[Saved data entries]
====

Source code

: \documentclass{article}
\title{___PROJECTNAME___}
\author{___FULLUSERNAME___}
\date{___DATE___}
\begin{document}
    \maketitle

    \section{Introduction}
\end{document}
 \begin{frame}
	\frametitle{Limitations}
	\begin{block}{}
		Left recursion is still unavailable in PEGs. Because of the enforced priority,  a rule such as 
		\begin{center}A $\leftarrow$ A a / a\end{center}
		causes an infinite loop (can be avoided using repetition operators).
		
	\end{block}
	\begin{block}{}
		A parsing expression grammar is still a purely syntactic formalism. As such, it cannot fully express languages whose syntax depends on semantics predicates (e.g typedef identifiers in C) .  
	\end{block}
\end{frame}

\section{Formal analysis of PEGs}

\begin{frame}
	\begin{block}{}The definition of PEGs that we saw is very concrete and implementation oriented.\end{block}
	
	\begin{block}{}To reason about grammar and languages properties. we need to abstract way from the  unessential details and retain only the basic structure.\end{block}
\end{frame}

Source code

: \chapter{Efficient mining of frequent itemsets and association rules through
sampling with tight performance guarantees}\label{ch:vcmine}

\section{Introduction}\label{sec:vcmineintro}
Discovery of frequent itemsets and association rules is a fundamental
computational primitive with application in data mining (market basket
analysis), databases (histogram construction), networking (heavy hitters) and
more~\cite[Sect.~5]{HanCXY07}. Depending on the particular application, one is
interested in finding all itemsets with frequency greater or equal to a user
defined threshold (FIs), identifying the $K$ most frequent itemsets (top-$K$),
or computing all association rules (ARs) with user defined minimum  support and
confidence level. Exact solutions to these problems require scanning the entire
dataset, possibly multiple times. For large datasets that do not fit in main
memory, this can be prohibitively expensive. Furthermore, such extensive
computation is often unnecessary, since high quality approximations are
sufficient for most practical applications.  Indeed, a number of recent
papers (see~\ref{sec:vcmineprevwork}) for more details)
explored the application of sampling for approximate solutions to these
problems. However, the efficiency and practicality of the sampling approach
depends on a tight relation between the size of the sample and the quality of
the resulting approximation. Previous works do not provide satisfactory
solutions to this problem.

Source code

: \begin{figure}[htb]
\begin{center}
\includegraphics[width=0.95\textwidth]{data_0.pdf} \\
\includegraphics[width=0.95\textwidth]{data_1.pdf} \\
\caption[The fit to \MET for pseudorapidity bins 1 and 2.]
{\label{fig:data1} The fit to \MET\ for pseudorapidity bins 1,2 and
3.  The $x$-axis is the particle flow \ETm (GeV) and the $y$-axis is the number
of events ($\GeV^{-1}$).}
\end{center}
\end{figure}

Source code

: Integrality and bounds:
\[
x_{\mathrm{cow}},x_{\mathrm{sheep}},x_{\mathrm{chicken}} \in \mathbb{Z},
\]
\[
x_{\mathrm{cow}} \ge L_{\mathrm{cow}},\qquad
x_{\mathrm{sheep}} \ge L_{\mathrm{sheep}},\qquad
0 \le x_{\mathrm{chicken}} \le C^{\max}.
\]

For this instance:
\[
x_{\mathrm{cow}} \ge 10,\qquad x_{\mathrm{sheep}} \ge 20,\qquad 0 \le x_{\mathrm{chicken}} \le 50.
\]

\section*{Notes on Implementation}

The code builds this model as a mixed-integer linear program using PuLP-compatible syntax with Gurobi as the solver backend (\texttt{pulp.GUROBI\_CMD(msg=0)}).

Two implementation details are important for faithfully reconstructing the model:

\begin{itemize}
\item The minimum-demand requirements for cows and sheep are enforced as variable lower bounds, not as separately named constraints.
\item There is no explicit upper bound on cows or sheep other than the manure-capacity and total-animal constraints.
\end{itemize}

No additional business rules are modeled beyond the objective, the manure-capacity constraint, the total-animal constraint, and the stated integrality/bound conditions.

====

Please report every line in the entries above that holds the string "enforced".

		Left recursion is still unavailable in PEGs. Because of the enforced priority,  a rule such as 
\item The minimum-demand requirements for cows and sheep are enforced as variable lower bounds, not as separately named constraints.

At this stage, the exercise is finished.